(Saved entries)
------------------------------------------------------------

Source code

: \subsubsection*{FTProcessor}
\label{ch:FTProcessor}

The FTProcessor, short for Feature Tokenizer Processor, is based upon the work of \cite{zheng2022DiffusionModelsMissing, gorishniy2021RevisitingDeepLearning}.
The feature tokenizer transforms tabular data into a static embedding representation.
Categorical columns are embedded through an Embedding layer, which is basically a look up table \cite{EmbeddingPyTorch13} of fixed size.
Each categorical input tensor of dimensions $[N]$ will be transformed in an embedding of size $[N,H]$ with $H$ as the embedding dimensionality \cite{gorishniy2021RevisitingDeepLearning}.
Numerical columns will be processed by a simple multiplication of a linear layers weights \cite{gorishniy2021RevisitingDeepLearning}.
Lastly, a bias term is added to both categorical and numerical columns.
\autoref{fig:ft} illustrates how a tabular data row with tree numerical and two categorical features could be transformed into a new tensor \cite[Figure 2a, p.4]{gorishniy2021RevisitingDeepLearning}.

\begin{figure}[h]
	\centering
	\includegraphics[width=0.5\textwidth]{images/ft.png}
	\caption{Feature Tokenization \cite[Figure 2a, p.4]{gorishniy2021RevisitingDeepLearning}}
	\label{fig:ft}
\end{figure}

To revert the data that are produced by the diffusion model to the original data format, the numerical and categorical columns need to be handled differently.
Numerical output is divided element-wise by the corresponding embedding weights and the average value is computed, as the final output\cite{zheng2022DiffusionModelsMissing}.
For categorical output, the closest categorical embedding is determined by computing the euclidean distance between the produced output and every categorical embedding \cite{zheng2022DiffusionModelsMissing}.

------------------------------------------------------------

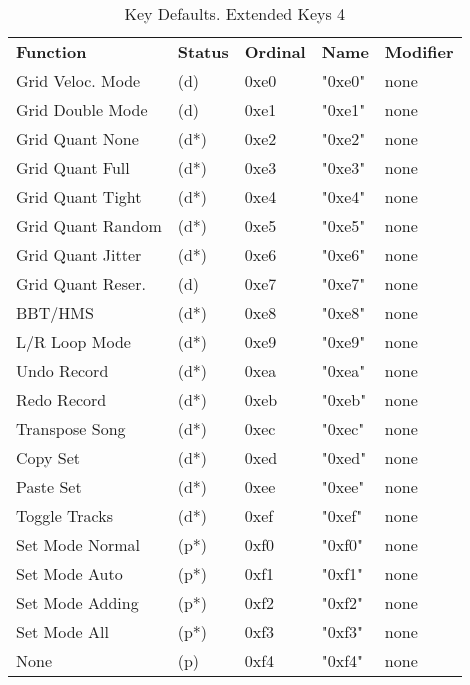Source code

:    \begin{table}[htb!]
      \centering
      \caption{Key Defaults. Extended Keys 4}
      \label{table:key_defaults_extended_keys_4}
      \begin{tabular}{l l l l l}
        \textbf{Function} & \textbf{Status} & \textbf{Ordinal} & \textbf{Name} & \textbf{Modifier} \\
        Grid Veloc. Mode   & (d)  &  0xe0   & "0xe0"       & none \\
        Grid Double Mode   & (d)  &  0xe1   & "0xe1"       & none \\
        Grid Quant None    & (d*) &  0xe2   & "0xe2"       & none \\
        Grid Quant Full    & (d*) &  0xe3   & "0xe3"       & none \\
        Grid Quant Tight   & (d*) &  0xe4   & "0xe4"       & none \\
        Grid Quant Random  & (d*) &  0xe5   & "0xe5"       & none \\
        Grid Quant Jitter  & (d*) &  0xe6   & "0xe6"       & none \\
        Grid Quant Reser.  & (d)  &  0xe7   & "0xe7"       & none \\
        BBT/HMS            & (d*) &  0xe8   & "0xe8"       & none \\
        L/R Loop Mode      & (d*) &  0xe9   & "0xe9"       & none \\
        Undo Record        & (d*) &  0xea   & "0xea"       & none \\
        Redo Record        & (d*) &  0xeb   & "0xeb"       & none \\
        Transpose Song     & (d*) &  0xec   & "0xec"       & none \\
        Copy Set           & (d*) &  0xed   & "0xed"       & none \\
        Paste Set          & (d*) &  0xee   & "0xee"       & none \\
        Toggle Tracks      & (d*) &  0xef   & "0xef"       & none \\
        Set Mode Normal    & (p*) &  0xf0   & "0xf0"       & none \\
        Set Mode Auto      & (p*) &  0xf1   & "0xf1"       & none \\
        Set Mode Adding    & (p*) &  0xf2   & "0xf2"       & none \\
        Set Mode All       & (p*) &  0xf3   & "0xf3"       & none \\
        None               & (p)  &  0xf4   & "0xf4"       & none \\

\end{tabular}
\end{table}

------------------------------------------------------------

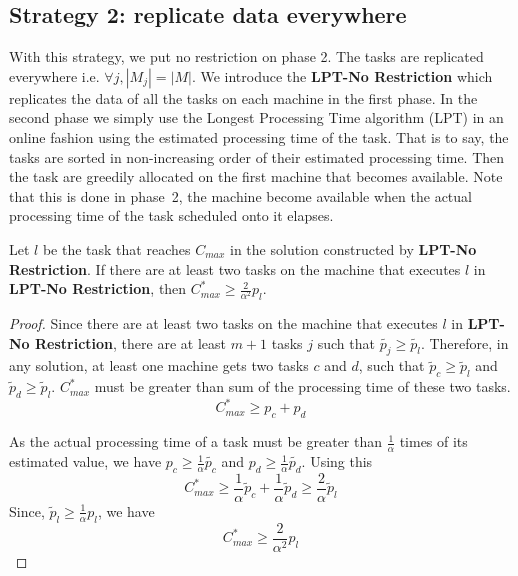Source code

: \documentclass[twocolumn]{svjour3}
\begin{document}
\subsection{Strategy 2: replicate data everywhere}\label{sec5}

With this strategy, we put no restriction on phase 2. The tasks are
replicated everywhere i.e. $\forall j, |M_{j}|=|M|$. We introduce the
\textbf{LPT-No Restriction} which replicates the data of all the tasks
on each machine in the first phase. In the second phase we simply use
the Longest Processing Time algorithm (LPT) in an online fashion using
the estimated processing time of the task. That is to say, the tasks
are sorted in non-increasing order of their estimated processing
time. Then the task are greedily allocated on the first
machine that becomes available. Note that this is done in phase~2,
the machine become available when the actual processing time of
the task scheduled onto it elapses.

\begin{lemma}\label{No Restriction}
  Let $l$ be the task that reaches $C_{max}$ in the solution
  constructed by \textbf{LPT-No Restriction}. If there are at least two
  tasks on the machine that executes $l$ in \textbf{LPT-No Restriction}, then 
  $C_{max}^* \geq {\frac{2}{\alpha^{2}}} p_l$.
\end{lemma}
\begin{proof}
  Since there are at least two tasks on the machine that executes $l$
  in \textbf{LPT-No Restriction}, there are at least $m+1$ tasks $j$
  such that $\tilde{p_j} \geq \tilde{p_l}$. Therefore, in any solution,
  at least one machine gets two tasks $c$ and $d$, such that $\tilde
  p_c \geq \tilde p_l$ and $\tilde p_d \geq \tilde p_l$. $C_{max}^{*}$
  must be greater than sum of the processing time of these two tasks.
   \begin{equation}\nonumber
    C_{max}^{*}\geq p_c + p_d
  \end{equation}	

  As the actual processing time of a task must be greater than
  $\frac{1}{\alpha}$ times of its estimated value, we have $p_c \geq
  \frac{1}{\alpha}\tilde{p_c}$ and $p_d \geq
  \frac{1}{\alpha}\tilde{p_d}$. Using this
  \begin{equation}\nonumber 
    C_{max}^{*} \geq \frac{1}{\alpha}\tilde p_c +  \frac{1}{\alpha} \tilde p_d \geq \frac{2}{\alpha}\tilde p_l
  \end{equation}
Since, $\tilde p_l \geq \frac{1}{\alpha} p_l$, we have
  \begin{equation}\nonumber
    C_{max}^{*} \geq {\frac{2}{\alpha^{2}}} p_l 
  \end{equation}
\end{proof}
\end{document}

------------------------------------------------------------

-- Directions --
Copy out every line from the data above that has "such" in it.

-- Written solution --
  such that $\tilde{p_j} \geq \tilde{p_l}$. Therefore, in any solution,
  at least one machine gets two tasks $c$ and $d$, such that $\tilde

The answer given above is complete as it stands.